Tl;dr - The smarter you are, the easier you are to fool yourself. Your intelligence can be used to rationalize anything your desires, identity, biases, etc direct you towards.

This is so true of entrepreneurship in general, and the killer of most startups.

Because it’s so easy to believe your optimism, your reality distortion field, that you “invest in your own ignorance”. That you desire success so much that you can fool yourself into believing anything about your startup.

And you’re the easiest person in the world to fool, by yourself.

I think optimism has its place, at certain points in time or life stages of a startup.

To even start you need hope. To envision success you need positivity. But it should mostly stay in the realm of motivation, not when evaluating the business realities of the product.

When dreaming, imagine success.
When preparing, imagine failure.
When acting, imagine success.
James Clear

Example: The business reality of Lists Kit after one year showed it has limited potential in its current state, yet I continue to be drawn to it, tinker with it, hoping some day I will unlock something that could help. In fact, I had already decided to drop it and move on, then the recent Black Friday sales got me thinking again… So easy to fall into it.

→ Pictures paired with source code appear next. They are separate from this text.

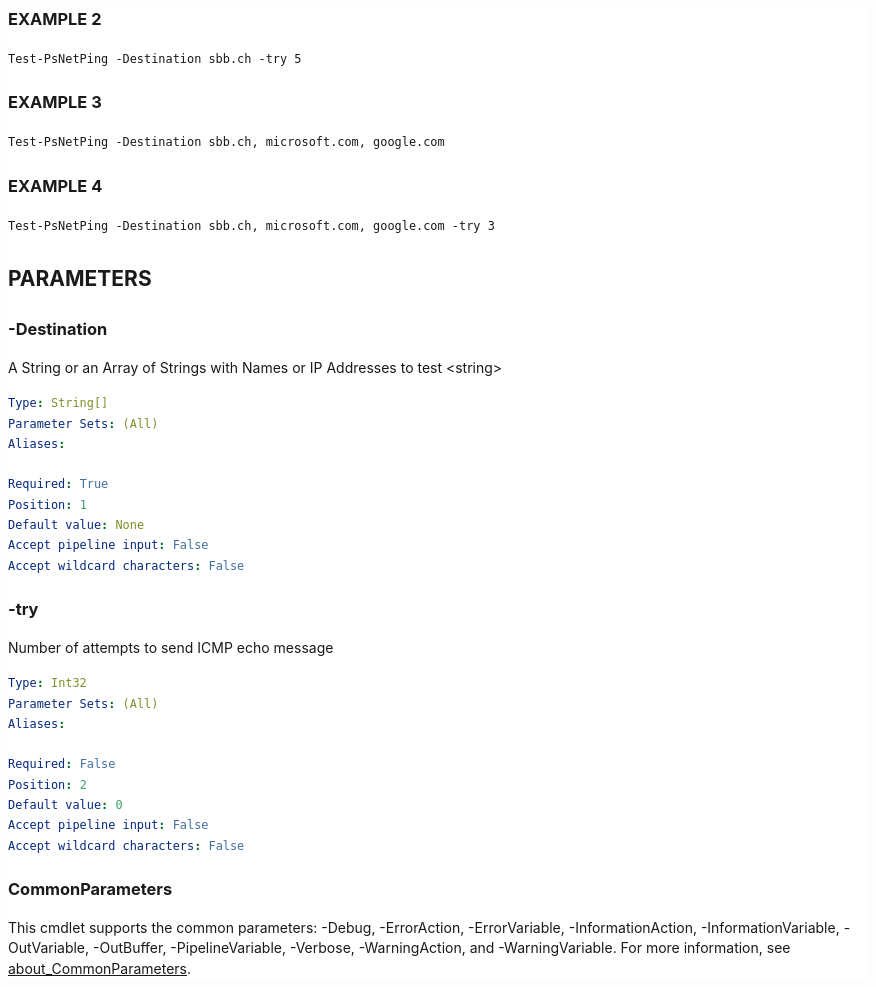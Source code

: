 ### EXAMPLE 2
```
Test-PsNetPing -Destination sbb.ch -try 5
```

### EXAMPLE 3
```
Test-PsNetPing -Destination sbb.ch, microsoft.com, google.com
```

### EXAMPLE 4
```
Test-PsNetPing -Destination sbb.ch, microsoft.com, google.com -try 3
```

## PARAMETERS

### -Destination
A String or an Array of Strings with Names or IP Addresses to test \<string\>

```yaml
Type: String[]
Parameter Sets: (All)
Aliases:

Required: True
Position: 1
Default value: None
Accept pipeline input: False
Accept wildcard characters: False
```

### -try
Number of attempts to send ICMP echo message

```yaml
Type: Int32
Parameter Sets: (All)
Aliases:

Required: False
Position: 2
Default value: 0
Accept pipeline input: False
Accept wildcard characters: False
```

### CommonParameters
This cmdlet supports the common parameters: -Debug, -ErrorAction, -ErrorVariable, -InformationAction, -InformationVariable, -OutVariable, -OutBuffer, -PipelineVariable, -Verbose, -WarningAction, and -WarningVariable. For more information, see [about_CommonParameters](http://go.microsoft.com/fwlink/?LinkID=113216).
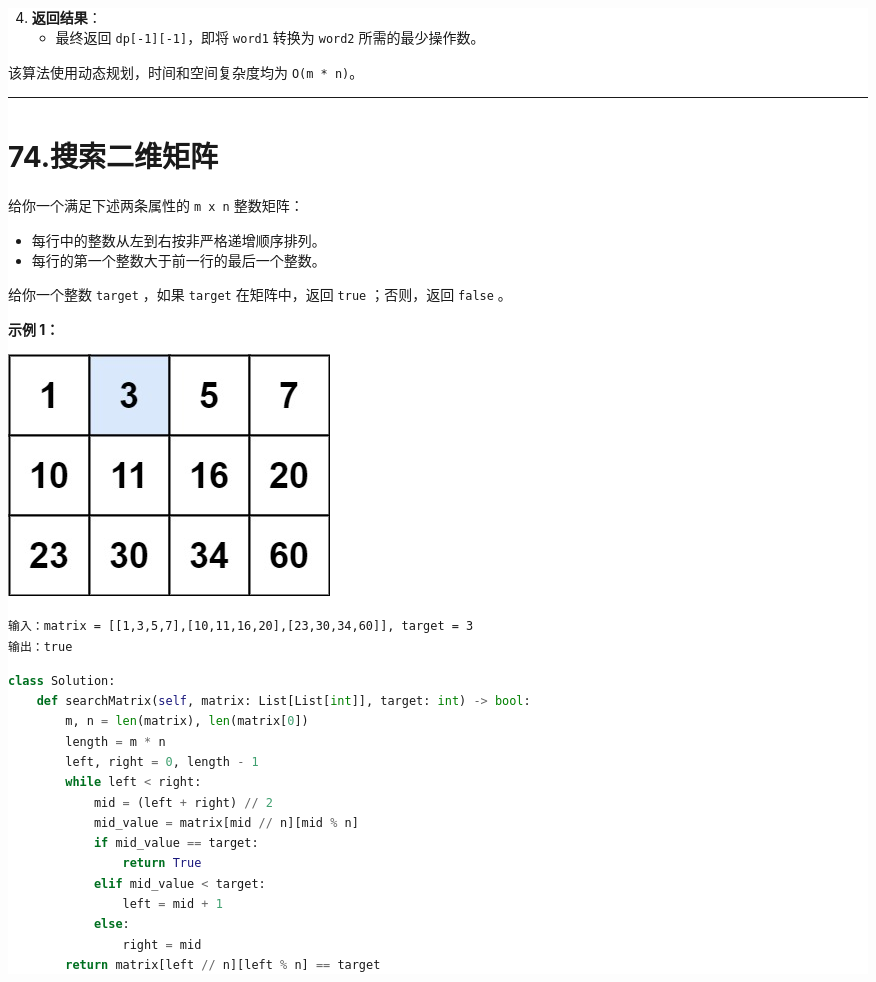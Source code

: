 4. **返回结果**：
   - 最终返回 `dp[-1][-1]`，即将 `word1` 转换为 `word2` 所需的最少操作数。

该算法使用动态规划，时间和空间复杂度均为 `O(m * n)`。



---

# 74.搜索二维矩阵

给你一个满足下述两条属性的 `m x n` 整数矩阵：

- 每行中的整数从左到右按非严格递增顺序排列。
- 每行的第一个整数大于前一行的最后一个整数。

给你一个整数 `target` ，如果 `target` 在矩阵中，返回 `true` ；否则，返回 `false` 。

 

**示例 1：**

![img](./assets/mat.jpg)

```
输入：matrix = [[1,3,5,7],[10,11,16,20],[23,30,34,60]], target = 3
输出：true
```

```py
class Solution:
    def searchMatrix(self, matrix: List[List[int]], target: int) -> bool:
        m, n = len(matrix), len(matrix[0])
        length = m * n
        left, right = 0, length - 1
        while left < right:
            mid = (left + right) // 2
            mid_value = matrix[mid // n][mid % n]
            if mid_value == target:
                return True
            elif mid_value < target:
                left = mid + 1
            else:
                right = mid
        return matrix[left // n][left % n] == target
```
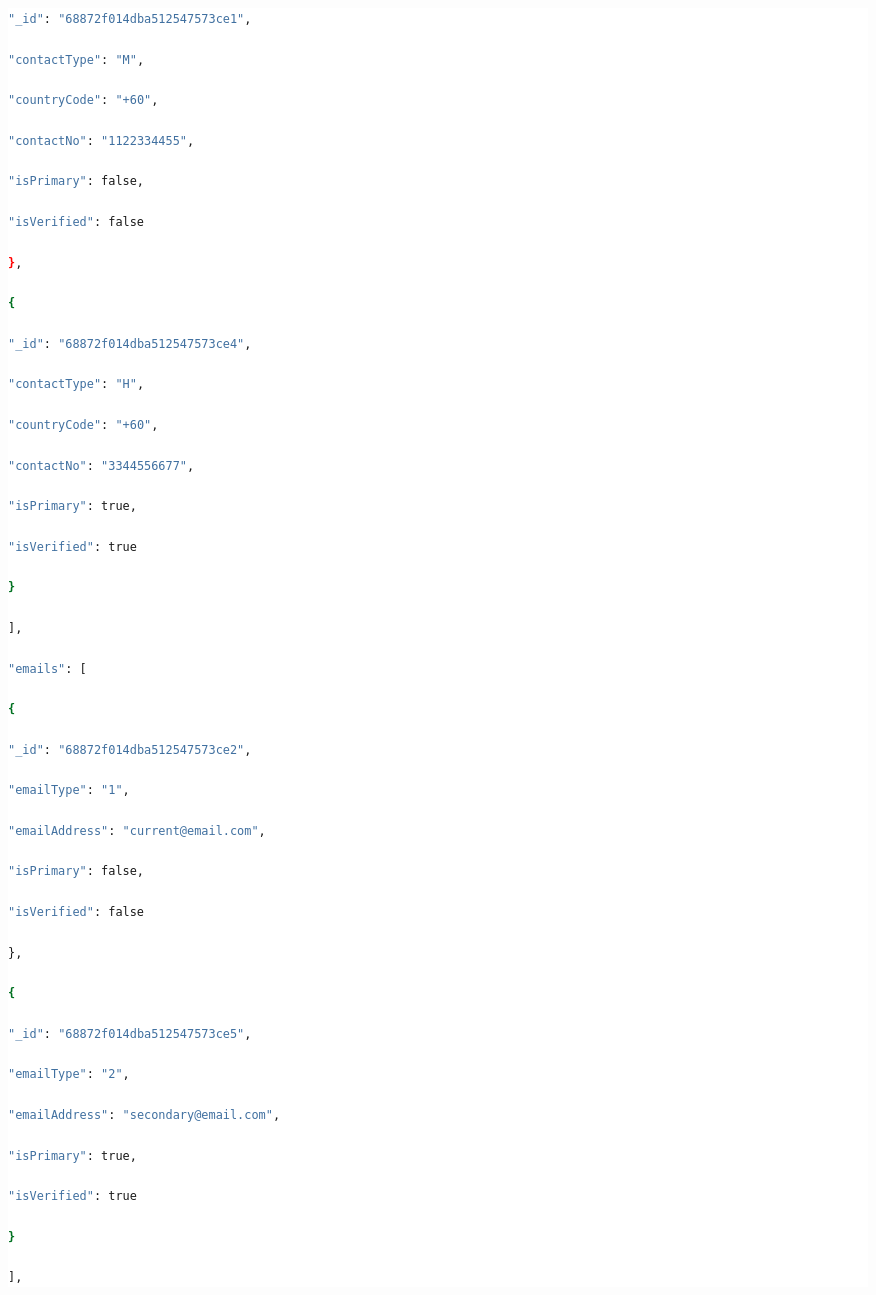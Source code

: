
 ```bash
"_id": "68872f014dba512547573ce1",

"contactType": "M",

"countryCode": "+60",

"contactNo": "1122334455",

"isPrimary": false,

"isVerified": false

},

{

"_id": "68872f014dba512547573ce4",

"contactType": "H",

"countryCode": "+60",

"contactNo": "3344556677",

"isPrimary": true,

"isVerified": true

}

],

"emails": [

{

"_id": "68872f014dba512547573ce2",

"emailType": "1",

"emailAddress": "current@email.com",

"isPrimary": false,

"isVerified": false

},

{

"_id": "68872f014dba512547573ce5",

"emailType": "2",

"emailAddress": "secondary@email.com",

"isPrimary": true,

"isVerified": true

}

],
```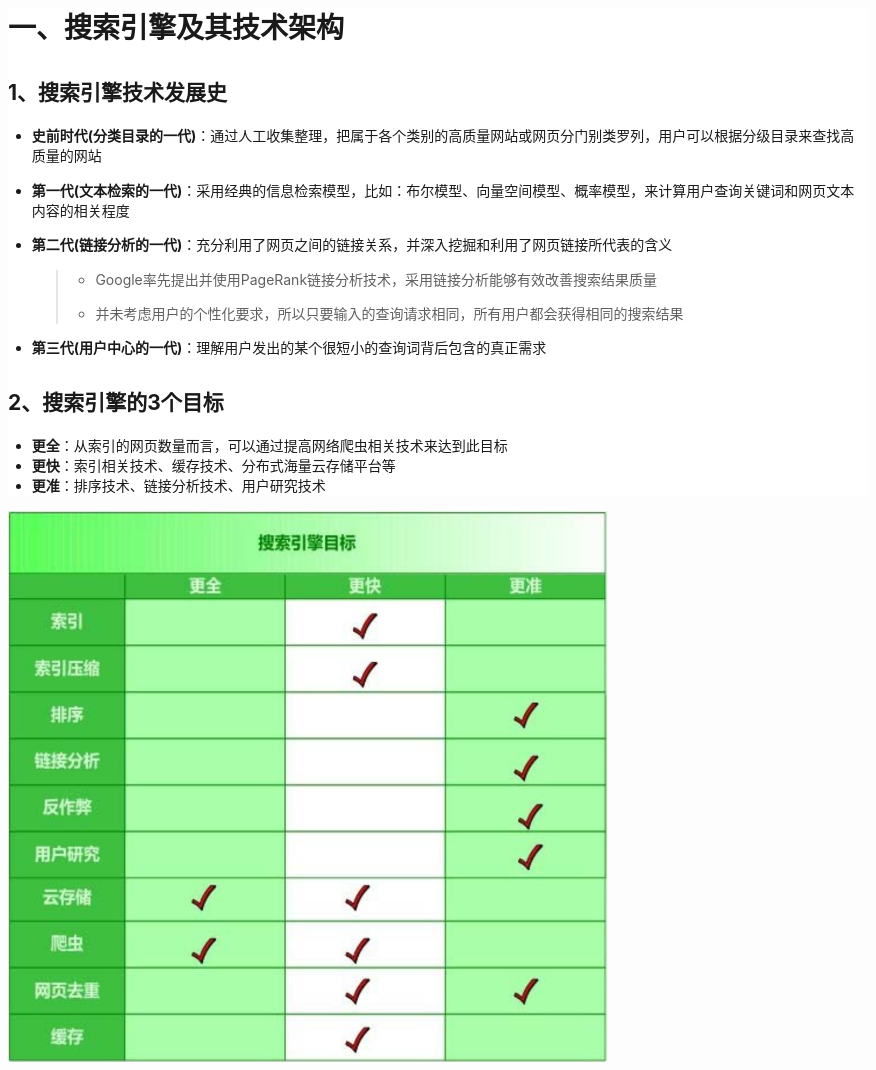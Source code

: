 # 一、搜索引擎及其技术架构

## 1、搜索引擎技术发展史

- **史前时代(分类目录的一代)**：通过人工收集整理，把属于各个类别的高质量网站或网页分门别类罗列，用户可以根据分级目录来查找高质量的网站

- **第一代(文本检索的一代)**：采用经典的信息检索模型，比如：布尔模型、向量空间模型、概率模型，来计算用户查询关键词和网页文本内容的相关程度

- **第二代(链接分析的一代)**：充分利用了网页之间的链接关系，并深入挖掘和利用了网页链接所代表的含义

    > - Google率先提出并使用PageRank链接分析技术，采用链接分析能够有效改善搜索结果质量
    >
    > - 并未考虑用户的个性化要求，所以只要输入的查询请求相同，所有用户都会获得相同的搜索结果

- **第三代(用户中心的一代)**：理解用户发出的某个很短小的查询词背后包含的真正需求

## 2、搜索引擎的3个目标

- **更全**：从索引的网页数量而言，可以通过提高网络爬虫相关技术来达到此目标
- **更快**：索引相关技术、缓存技术、分布式海量云存储平台等
- **更准**：排序技术、链接分析技术、用户研究技术

<img src="../../pics/search/search_1.png" width=600 align=left>
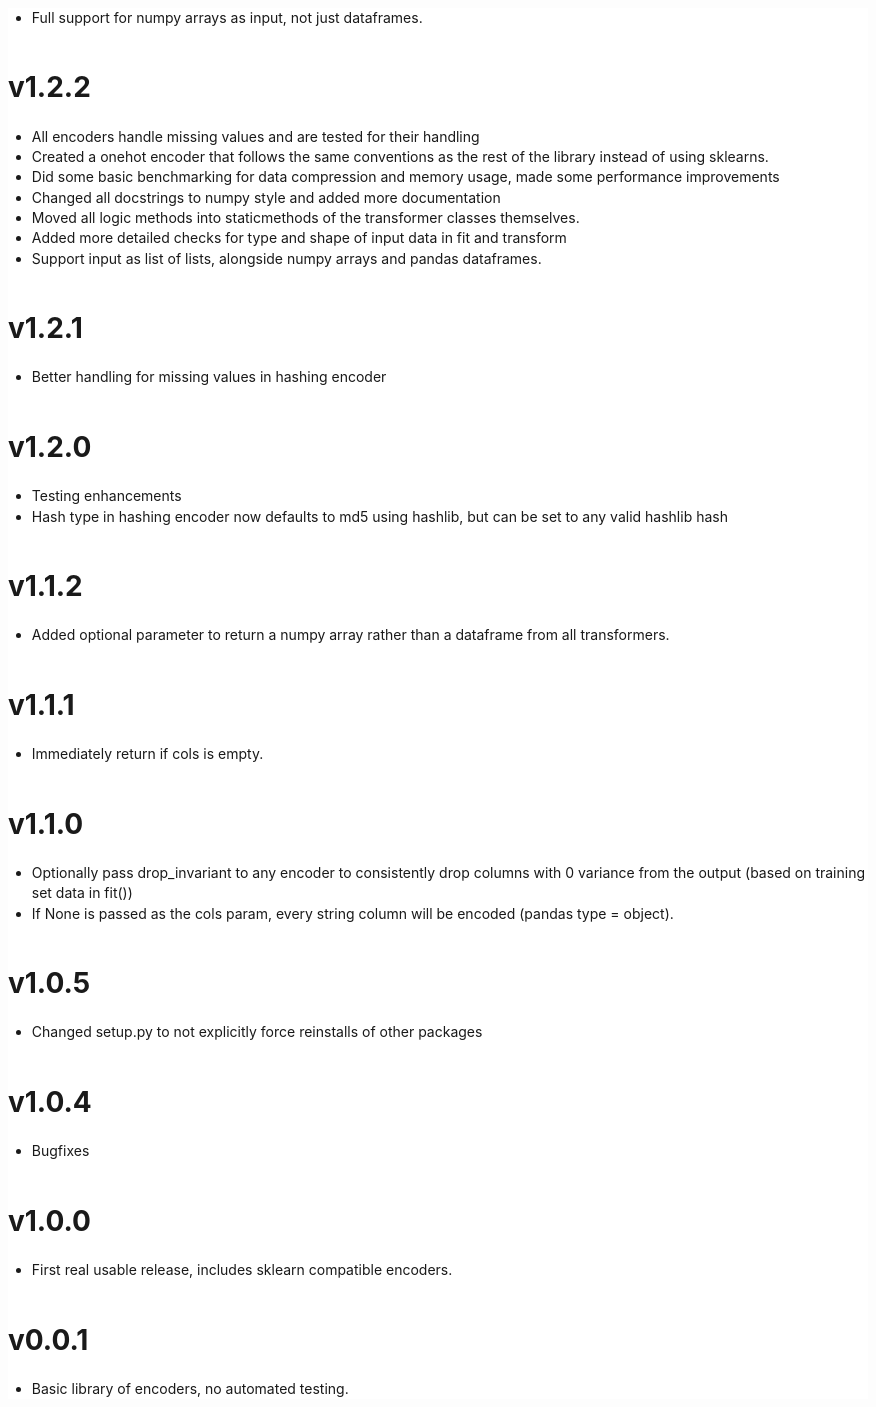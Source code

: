 * Full support for numpy arrays as input, not just dataframes.
 
v1.2.2
======

 * All encoders handle missing values and are tested for their handling
 * Created a onehot encoder that follows the same conventions as the rest of the library instead of using sklearns.
 * Did some basic benchmarking for data compression and memory usage, made some performance improvements
 * Changed all docstrings to numpy style and added more documentation
 * Moved all logic methods into staticmethods of the transformer classes themselves.
 * Added more detailed checks for type and shape of input data in fit and transform
 * Support input as list of lists, alongside numpy arrays and pandas dataframes.
 
v1.2.1
======

 * Better handling for missing values in hashing encoder
 
v1.2.0
======

 * Testing enhancements
 * Hash type in hashing encoder now defaults to md5 using hashlib, but can be set to any valid hashlib hash

v1.1.2
======

 * Added optional parameter to return a numpy array rather than a dataframe from all transformers.
 
v1.1.1
======

 * Immediately return if cols is empty.
 

v1.1.0
======

 * Optionally pass drop_invariant to any encoder to consistently drop columns with 0 variance from the output (based on training set data in fit())
 * If None is passed as the cols param, every string column will be encoded (pandas type = object).
 
v1.0.5
======

 * Changed setup.py to not explicitly force reinstalls of other packages
 
v1.0.4
======

 * Bugfixes
 
v1.0.0
======

 * First real usable release, includes sklearn compatible encoders.
 
v0.0.1
======

 * Basic library of encoders, no automated testing.
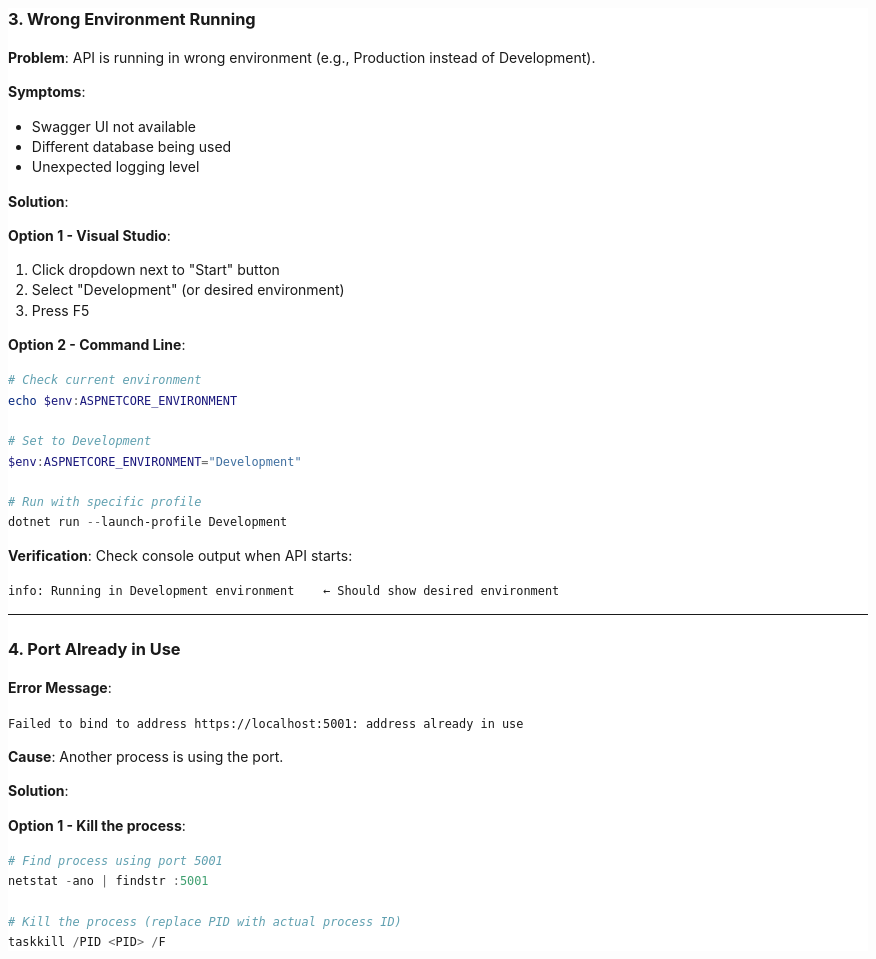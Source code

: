 
### 3. Wrong Environment Running

**Problem**: API is running in wrong environment (e.g., Production instead of Development).

**Symptoms**:
- Swagger UI not available
- Different database being used
- Unexpected logging level

**Solution**:

**Option 1 - Visual Studio**:
1. Click dropdown next to "Start" button
2. Select "Development" (or desired environment)
3. Press F5

**Option 2 - Command Line**:
```powershell
# Check current environment
echo $env:ASPNETCORE_ENVIRONMENT

# Set to Development
$env:ASPNETCORE_ENVIRONMENT="Development"

# Run with specific profile
dotnet run --launch-profile Development
```

**Verification**:
Check console output when API starts:
```
info: Running in Development environment    ← Should show desired environment
```

---

### 4. Port Already in Use

**Error Message**:
```
Failed to bind to address https://localhost:5001: address already in use
```

**Cause**: Another process is using the port.

**Solution**:

**Option 1 - Kill the process**:
```powershell
# Find process using port 5001
netstat -ano | findstr :5001

# Kill the process (replace PID with actual process ID)
taskkill /PID <PID> /F
```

Times like this, I really have to be mindful and check and countercheck my sources of truth…

Is it coming from objective data, or is it just my self-invested ignorance again?

Comments

I’ve recently been thinking how people who know a lot about critical thinking can fool themselves into thinking they’re immune from the biases and fallacies they’re aware of. The awareness lets them drop their guard from noticing the ways they can fall for these poor ways of thinking.

I find it useful to openly admit when I want something and that may cause a bias, or when I’m fooling myself. No need to protect my ego by pretending I’m immune. This honesty then helps me work through the potential self-deception. A common trap I fall into is being evasive, so I have to call myself out on this and say: “I’m not working on this because I’m afraid to admit x [or y or z… the list continues 🤣]”

haideralmosawi  •  14 Dec 2024, 11:00 am

@haideralmosawi Oh that calling out is good. I should try that often too. It’s very true. Ego is often the main blocker.